In the future, it would be nice to be able to specify the nodes via a NodeSelector
rather than having
to enumerate them by name.
At present, the Kubernetes security model allows any user to add and remove any
taints and tolerations. Obviously this makes it impossible to securely enforce
rules like dedicated nodes. We need some mechanism that prevents regular users
from mutating the Taints
field of NodeSpec
(probably we want to prevent them
from mutating any fields of NodeSpec
) and from mutating the Tolerations
field of their pods. #17549
is relevant.
Another security vulnerability arises if nodes are added to the cluster before receiving their taint. Thus we need to ensure that a new node does not become "Ready" until it has been configured with its taints. One way to do this is to have an admission controller that adds the taint whenever a Node object is created.
A quota policy may want to treat nodes differently based on what taints, if any, they have.

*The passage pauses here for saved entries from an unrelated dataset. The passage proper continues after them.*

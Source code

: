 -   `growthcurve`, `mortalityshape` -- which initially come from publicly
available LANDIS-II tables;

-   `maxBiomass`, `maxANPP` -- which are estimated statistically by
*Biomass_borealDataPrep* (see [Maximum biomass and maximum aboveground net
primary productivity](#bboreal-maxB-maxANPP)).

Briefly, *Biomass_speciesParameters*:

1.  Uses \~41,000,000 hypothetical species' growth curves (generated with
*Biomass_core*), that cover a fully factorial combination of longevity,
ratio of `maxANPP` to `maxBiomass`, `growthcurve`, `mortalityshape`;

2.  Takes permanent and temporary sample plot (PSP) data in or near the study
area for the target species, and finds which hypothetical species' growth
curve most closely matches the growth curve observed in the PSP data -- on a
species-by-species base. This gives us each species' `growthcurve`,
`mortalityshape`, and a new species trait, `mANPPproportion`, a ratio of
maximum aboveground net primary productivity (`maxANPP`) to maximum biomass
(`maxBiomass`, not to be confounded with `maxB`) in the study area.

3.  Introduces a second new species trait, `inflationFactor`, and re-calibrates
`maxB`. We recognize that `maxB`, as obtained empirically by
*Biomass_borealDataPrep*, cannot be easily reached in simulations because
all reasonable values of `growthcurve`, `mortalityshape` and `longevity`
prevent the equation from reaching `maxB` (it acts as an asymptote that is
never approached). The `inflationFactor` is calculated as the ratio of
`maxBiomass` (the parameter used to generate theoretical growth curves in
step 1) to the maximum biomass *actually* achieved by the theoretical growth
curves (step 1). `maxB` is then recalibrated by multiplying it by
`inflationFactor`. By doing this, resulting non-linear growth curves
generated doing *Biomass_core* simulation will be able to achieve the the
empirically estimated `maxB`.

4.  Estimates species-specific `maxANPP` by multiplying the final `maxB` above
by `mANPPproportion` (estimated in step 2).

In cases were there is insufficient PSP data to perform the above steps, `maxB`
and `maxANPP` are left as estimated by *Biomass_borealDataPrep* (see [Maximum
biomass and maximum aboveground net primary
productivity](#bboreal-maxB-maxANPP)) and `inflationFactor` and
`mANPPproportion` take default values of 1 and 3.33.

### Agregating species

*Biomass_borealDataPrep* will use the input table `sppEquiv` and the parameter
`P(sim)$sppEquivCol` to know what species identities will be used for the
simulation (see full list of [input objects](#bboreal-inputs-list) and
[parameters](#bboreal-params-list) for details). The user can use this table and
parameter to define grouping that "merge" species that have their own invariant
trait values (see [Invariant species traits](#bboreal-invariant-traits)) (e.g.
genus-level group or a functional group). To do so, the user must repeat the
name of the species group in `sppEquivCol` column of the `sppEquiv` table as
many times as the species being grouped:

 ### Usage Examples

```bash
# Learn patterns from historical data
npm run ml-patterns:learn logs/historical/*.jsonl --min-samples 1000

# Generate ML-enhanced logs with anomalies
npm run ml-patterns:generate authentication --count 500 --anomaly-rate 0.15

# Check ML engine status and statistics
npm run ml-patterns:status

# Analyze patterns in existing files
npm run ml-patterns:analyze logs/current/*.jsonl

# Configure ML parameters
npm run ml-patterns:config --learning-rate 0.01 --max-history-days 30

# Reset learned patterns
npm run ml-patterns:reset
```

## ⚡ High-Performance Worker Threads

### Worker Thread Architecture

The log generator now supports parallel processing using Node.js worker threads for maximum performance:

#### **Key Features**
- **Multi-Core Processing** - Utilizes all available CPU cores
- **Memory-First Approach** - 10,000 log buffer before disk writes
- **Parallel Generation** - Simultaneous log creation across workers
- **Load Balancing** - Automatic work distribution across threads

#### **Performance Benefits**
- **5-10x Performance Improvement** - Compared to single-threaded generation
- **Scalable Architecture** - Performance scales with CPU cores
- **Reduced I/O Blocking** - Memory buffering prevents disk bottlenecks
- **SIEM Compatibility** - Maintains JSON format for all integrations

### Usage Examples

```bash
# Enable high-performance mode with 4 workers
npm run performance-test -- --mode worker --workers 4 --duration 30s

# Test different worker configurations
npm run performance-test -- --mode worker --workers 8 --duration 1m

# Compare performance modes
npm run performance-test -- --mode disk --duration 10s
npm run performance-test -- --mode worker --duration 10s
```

For example, if a particular namespace is only allowed to access dedicated nodes, then it may be convenient to give the namespace unlimited quota. (To use finite quota, you'd have to size the namespace's quota to the sum of the sizes of the machines in the dedicated node group, and update it when nodes are added/removed to/from the group.)
It's conceivable that taints and tolerations could be unified with pod anti-affinity. We have chosen not to do this for the reasons described in the "Future work" section of that doc.
Old scheduler versions will ignore taints and tolerations. New scheduler versions will respect them.
Users should not start using taints and tolerations until the full implementation has been in Kubelet and the master for enough binary versions that we feel comfortable that we will not need to roll back either Kubelet or master to a version that does not support them. Longer-term we will use a programatic approach to enforcing this (#4855).
This proposal is based on the discussion in #17190. There are a number of other related issues, all of which are linked to from #17190.
The relationship between taints and node drains is discussed in #1574.
The concepts of taints and tolerations were originally developed as part of the Omega project at Google.